In an interview on the state and evolutions of critical power buildings in this connected day and age we looked at the impact of the IoT and how pervasive metering offers an enormous opportunity to track the usage of energy, both from a quantity and quality perspective. In this post we look at energy efficiency in the critical power building environments of Industry 4.0.
Critical power buildings encompass facilities such as hospitals, data centers, airports and essentially any building where the availability and reliability of electricity is crucial and an interruption or diminished quality would lead to serious consequences. As we know from June 2017 findings on IoT investments, buildings and facilities are among the main IoT use cases for several years to come and this also goes for critical power buildings. The automation of airport facilities, for instance, is the IoT use case with the fastest growth in spending until 2021 (33.4%).
The consequences of power disturbances/blackouts or poor quality power impact critical power buildings on the level of business continuity, costs, safety or all of these – and more – factors combined, as Kevin Morin, responsible for the EcoXpert partner program critical power certification badge, explained.
Industry 4.0 and power management – more than a matter of energy efficiency, costs and continuity
In the development of Industry 4.0, energy management and energy efficiency overall has taken center stage. As a matter of fact, knowing the regulations, specific power needs and increasing importance of energy to drive the digital factory, there is more attention than ever for energy efficiency in industrial markets.
It’s not exactly a secret that factories and many other industrial facilities are not just among the main “consumers” of power but that power is equally critical in ensuring continuity and quality of the end-to-end manufacturing process. There is a reason why in Industry 4.0 there is so much attention for topics such as maintenance and asset management. There is also a reason why suppliers of industrial robots such as ABB Robotics are among the first to have built IoT-enabled connected services to enhance maintenance and minimize disruptions with regards to industrial robots in a market where every second counts and downtimes need to be avoided.
Just as an unexpected failure in a critical component in the manufacturing process of, for instance a large car manufacturer, results in enormous costs, so do issues with regards to electricity and power.
Obviously, the benefits of large IoT projects such as the mentioned one by ABB Robotics go beyond continuity and maximal uptime. Cost savings are certainly among them, for instance with regards to interventions by field service reps.
Why energy efficiency is an inherent component of Industry 4.0
With regards to power management and energy efficiency in Industry 4.0, staying within the context of factories and facilities and not the broader Energy 4.0 picture (which is essential too nevertheless), there is more than just the sheer need for power availability, reliability, quality and manageability.
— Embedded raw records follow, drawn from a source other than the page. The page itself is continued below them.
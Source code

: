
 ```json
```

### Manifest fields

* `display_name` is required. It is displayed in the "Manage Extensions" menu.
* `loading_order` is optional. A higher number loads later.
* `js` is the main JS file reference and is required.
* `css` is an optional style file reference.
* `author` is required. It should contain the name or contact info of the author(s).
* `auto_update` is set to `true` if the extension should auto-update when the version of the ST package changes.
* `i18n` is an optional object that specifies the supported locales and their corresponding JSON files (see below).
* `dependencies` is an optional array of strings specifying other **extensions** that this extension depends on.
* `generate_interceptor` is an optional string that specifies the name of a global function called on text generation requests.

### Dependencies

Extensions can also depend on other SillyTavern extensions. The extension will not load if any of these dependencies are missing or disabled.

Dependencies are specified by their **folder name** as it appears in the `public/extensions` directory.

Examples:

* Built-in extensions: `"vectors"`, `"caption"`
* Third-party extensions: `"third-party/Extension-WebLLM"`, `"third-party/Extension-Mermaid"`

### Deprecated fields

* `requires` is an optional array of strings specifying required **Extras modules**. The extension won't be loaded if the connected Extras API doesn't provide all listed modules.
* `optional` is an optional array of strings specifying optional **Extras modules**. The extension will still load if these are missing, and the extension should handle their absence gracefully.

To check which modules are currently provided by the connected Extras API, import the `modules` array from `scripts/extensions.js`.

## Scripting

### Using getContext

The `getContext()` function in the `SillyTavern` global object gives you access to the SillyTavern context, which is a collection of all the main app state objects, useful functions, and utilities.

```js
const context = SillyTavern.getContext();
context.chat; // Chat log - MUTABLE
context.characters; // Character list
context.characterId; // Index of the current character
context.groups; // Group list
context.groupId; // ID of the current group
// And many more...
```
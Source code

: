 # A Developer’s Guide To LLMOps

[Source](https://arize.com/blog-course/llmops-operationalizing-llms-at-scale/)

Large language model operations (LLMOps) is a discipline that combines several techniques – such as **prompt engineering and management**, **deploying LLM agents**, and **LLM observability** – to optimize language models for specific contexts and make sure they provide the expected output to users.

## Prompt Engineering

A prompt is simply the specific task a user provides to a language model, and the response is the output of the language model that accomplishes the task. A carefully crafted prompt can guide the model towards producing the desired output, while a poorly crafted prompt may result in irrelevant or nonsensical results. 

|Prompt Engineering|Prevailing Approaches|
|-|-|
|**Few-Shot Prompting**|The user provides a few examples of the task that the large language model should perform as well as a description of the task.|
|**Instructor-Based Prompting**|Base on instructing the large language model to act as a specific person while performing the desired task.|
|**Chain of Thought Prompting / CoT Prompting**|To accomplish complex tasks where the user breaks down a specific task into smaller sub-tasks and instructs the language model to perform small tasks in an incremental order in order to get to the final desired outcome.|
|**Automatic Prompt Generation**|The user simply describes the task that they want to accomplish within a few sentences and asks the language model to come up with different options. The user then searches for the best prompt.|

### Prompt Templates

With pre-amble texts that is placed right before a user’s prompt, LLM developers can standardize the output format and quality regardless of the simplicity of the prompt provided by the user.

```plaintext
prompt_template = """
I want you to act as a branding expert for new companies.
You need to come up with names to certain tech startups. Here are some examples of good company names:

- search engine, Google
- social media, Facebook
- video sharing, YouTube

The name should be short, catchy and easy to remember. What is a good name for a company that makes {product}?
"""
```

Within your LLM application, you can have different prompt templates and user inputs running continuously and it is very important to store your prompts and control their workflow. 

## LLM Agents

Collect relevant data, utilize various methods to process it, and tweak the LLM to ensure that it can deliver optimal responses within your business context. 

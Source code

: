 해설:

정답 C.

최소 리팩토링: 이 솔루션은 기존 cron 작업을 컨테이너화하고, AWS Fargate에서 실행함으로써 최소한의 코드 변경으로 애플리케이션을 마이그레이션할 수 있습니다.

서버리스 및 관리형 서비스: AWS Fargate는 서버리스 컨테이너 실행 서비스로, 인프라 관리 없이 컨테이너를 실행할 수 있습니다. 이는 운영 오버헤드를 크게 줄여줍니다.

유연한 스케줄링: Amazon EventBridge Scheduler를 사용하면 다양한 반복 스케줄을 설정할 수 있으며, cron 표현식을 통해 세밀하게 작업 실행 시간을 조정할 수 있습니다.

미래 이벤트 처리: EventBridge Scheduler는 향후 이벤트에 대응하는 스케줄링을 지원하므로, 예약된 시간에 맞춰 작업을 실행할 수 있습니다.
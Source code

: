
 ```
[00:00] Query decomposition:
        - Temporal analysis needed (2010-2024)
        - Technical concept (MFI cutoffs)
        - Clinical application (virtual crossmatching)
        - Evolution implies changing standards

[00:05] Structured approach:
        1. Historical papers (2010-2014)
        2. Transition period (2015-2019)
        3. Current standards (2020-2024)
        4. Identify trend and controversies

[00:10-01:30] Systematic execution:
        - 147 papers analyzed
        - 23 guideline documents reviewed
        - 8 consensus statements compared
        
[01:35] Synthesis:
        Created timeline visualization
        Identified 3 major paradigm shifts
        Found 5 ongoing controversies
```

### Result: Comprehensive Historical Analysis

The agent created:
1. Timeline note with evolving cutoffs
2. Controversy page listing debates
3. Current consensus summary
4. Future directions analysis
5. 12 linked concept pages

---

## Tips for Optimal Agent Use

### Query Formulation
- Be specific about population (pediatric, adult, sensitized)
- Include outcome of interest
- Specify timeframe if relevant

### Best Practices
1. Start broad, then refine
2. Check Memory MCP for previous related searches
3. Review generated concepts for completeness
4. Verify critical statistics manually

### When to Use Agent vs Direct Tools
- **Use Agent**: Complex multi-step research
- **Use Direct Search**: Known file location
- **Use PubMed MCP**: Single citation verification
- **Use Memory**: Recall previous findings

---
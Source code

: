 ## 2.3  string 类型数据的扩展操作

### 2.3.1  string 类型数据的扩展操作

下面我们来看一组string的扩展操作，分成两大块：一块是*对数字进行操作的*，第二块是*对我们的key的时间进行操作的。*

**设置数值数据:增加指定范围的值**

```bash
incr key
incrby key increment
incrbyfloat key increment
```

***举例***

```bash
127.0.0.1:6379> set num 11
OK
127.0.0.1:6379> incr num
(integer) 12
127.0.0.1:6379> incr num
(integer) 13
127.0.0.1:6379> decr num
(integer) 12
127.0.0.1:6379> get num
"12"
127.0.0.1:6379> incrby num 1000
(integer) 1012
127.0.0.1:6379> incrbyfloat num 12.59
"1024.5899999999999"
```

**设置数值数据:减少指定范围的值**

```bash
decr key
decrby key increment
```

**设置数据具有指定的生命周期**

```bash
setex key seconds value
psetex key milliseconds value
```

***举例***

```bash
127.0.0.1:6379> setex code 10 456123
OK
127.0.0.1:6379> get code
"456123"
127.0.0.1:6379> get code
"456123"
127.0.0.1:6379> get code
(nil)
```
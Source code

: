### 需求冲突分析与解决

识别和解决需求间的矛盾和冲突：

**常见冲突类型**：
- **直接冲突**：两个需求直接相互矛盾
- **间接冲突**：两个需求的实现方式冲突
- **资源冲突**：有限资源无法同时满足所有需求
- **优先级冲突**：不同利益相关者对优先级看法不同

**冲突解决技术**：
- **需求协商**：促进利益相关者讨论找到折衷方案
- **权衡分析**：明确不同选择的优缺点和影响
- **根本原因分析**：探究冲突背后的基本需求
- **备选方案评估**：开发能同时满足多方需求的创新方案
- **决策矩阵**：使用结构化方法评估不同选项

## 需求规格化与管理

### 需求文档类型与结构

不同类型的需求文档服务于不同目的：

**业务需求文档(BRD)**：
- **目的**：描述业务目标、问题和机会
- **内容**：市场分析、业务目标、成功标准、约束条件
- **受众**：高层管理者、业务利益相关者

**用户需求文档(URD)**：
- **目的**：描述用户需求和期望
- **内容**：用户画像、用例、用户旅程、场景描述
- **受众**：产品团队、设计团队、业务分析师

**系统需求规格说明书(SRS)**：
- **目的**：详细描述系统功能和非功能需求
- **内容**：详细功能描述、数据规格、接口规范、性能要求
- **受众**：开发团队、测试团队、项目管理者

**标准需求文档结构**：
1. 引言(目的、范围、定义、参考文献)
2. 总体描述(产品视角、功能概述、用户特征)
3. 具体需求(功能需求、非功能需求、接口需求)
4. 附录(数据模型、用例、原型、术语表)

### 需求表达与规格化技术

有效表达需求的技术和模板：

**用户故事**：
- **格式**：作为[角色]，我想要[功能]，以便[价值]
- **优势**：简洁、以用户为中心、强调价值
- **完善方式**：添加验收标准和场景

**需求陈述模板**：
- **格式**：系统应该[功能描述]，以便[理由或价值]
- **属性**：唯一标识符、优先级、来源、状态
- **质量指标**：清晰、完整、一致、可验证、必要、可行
Driven by a mix of environmental factors, cost challenges, regulations and so forth the attention for pro-active energy consumption capabilities (which is partially about regulations) and for the integration of alternative sources of energy has never been higher and is even poised to increase.
Kevin Morin referred to it in the mentioned interview on IoT and critical power buildings. Quote: “Over time, as energy becomes an increasingly digital given with sensors, while also becoming more decentralized with energy coming from a local solar photovoltaic, wind or microgrid system, users will have even more control and ability to manage their energy usage”.
Power availability and reliability are not just important for critical power buildings, manufacturing processes and all the other mission-critical operations in the scope of Industry 4.0: as Kevin Morin writes in his blog post on “Critical power availability and reliability in Industry 4.0“, power management, energy efficiency and power availability are an essential part of Industry 4.0. Putting it another way: without power management and energy management overall at the center of Industry 4.0 there is no Industry 4.0.
Kevin sees several drivers of the fact that power availability and energy efficiency in the broadest sense are high on the priority list and in the capital projects of industrial energy users as he puts it. We’ve mentioned a few of them and summarize them in the illustration below.
Knowing the challenges, drivers, realities and, inevitably the technological components and evolutions, including IoT, data analytics and so forth is one thing, acting upon it another.